START DATA SHOWN
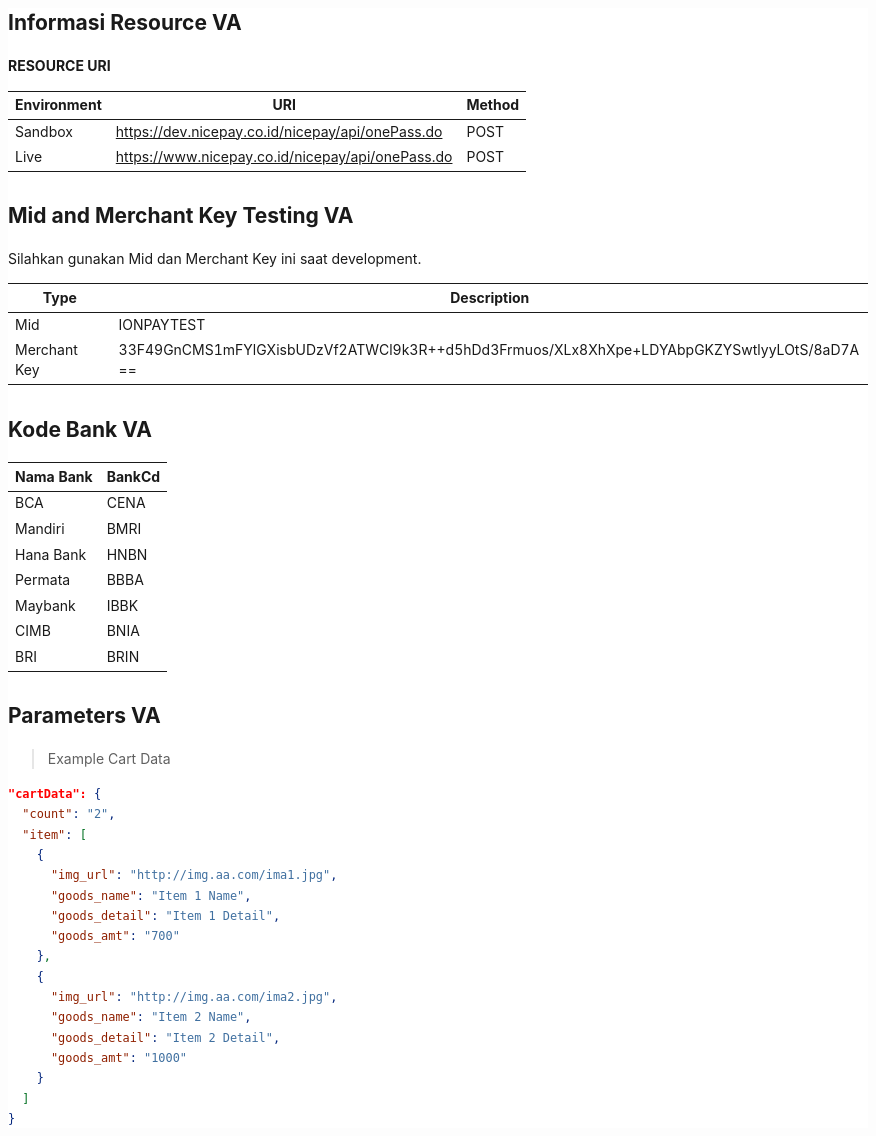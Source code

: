 ## Informasi Resource VA
<b>RESOURCE URI</b>

Environment | URI | Method
--------- | ------- | -----------
Sandbox | https://dev.nicepay.co.id/nicepay/api/onePass.do | POST
Live | https://www.nicepay.co.id/nicepay/api/onePass.do | POST

## Mid and Merchant Key Testing VA
Silahkan gunakan Mid dan Merchant Key ini saat development.

Type | Description
--------- | -------
Mid | IONPAYTEST
Merchant Key | 33F49GnCMS1mFYlGXisbUDzVf2ATWCl9k3R++d5hDd3Frmuos/XLx8XhXpe+LDYAbpGKZYSwtlyyLOtS/8aD7A==

## Kode Bank VA
Nama Bank | BankCd
--------- | -------
BCA | CENA
Mandiri | BMRI
Hana Bank | HNBN
Permata | BBBA
Maybank | IBBK
CIMB | BNIA
BRI | BRIN

## Parameters VA
>Example Cart Data

```json
"cartData": {
  "count": "2",
  "item": [
    {
      "img_url": "http://img.aa.com/ima1.jpg",
      "goods_name": "Item 1 Name",
      "goods_detail": "Item 1 Detail",
      "goods_amt": "700"
    },
    {
      "img_url": "http://img.aa.com/ima2.jpg",
      "goods_name": "Item 2 Name",
      "goods_detail": "Item 2 Detail",
      "goods_amt": "1000"
    }
  ]
}
```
END DATA SHOWN
**WORK REQUEST**
Could you print, word for word, the line containing "Live | https://www.nicepay.co.id/nicepay/api/onePass.do" and every line after it through the end of the records, and nothing else?

**WRITTEN SOLUTION**
Live | https://www.nicepay.co.id/nicepay/api/onePass.do | POST

## Mid and Merchant Key Testing VA
Silahkan gunakan Mid dan Merchant Key ini saat development.

Type | Description
--------- | -------
Mid | IONPAYTEST
Merchant Key | 33F49GnCMS1mFYlGXisbUDzVf2ATWCl9k3R++d5hDd3Frmuos/XLx8XhXpe+LDYAbpGKZYSwtlyyLOtS/8aD7A==

## Kode Bank VA
Nama Bank | BankCd
--------- | -------
BCA | CENA
Mandiri | BMRI
Hana Bank | HNBN
Permata | BBBA
Maybank | IBBK
CIMB | BNIA
BRI | BRIN

## Parameters VA
>Example Cart Data

```json
"cartData": {
  "count": "2",
  "item": [
    {
      "img_url": "http://img.aa.com/ima1.jpg",
      "goods_name": "Item 1 Name",
      "goods_detail": "Item 1 Detail",
      "goods_amt": "700"
    },
    {
      "img_url": "http://img.aa.com/ima2.jpg",
      "goods_name": "Item 2 Name",
      "goods_detail": "Item 2 Detail",
      "goods_amt": "1000"
    }
  ]
}
```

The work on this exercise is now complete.